**WHAT IS EXPECTED:** For each line below that contains the word "TypeScript", make a copy.

START MATERIAL SUPPLIED

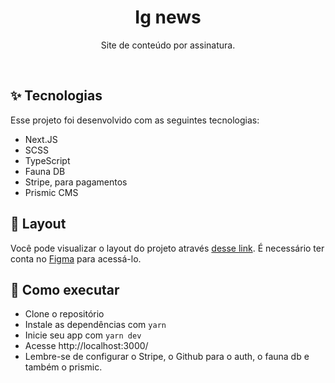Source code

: <h1 align="center">
Ig news
</h1>

<p align="center">
Site de conteúdo por assinatura.
</p>
<br>

## ✨ Tecnologias

Esse projeto foi desenvolvido com as seguintes tecnologias:

- Next.JS
- SCSS
- TypeScript
- Fauna DB
- Stripe, para pagamentos
- Prismic CMS

## 🔖 Layout

Você pode visualizar o layout do projeto através [desse link](https://www.figma.com/file/gl0fHkQgvaUfXNjuwGtDDs/ig.news/duplicate). É necessário ter conta no [Figma](http://figma.com/) para acessá-lo.

## 🚀 Como executar

- Clone o repositório
- Instale as dependências com `yarn`
- Inicie seu app com `yarn dev`
- Acesse http://localhost:3000/
- Lembre-se de configurar o Stripe, o Github para o auth, o fauna db e também o prismic.
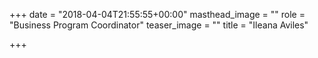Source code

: +++
date = "2018-04-04T21:55:55+00:00"
masthead_image = ""
role = "Business Program Coordinator"
teaser_image = ""
title = "Ileana Aviles"

+++
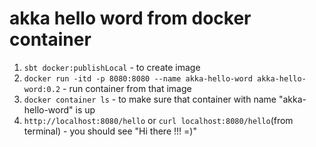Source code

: # akka hello word from docker container
1.   `sbt docker:publishLocal` - to create image 
2. `docker run -itd -p 8080:8080 --name akka-hello-word akka-hello-word:0.2` - run container from that image
3. `docker container ls` - to make sure that container with name "akka-hello-word" is up
4. `http://localhost:8080/hello` or `curl localhost:8080/hello`(from terminal) - you should see "Hi there !!! =)"
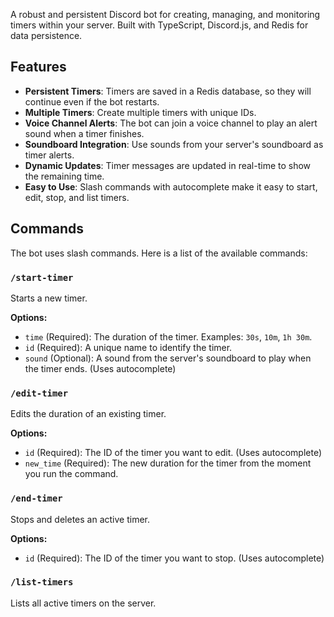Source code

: A robust and persistent Discord bot for creating, managing, and monitoring timers within your server. Built with TypeScript, Discord.js, and Redis for data persistence.

## Features

- **Persistent Timers**: Timers are saved in a Redis database, so they will continue even if the bot restarts.
- **Multiple Timers**: Create multiple timers with unique IDs.
- **Voice Channel Alerts**: The bot can join a voice channel to play an alert sound when a timer finishes.
- **Soundboard Integration**: Use sounds from your server's soundboard as timer alerts.
- **Dynamic Updates**: Timer messages are updated in real-time to show the remaining time.
- **Easy to Use**: Slash commands with autocomplete make it easy to start, edit, stop, and list timers.

## Commands

The bot uses slash commands. Here is a list of the available commands:

### `/start-timer`

Starts a new timer.

**Options:**
- `time` (Required): The duration of the timer. Examples: `30s`, `10m`, `1h 30m`.
- `id` (Required): A unique name to identify the timer.
- `sound` (Optional): A sound from the server's soundboard to play when the timer ends. (Uses autocomplete)
  
### `/edit-timer`

Edits the duration of an existing timer.

**Options:**
- `id` (Required): The ID of the timer you want to edit. (Uses autocomplete)
- `new_time` (Required): The new duration for the timer from the moment you run the command.

### `/end-timer`

Stops and deletes an active timer.

**Options:**
- `id` (Required): The ID of the timer you want to stop. (Uses autocomplete)

### `/list-timers`

Lists all active timers on the server.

END MATERIAL SUPPLIED

**WRITTEN SOLUTION:**
- TypeScript
: A robust and persistent Discord bot for creating, managing, and monitoring timers within your server. Built with TypeScript, Discord.js, and Redis for data persistence.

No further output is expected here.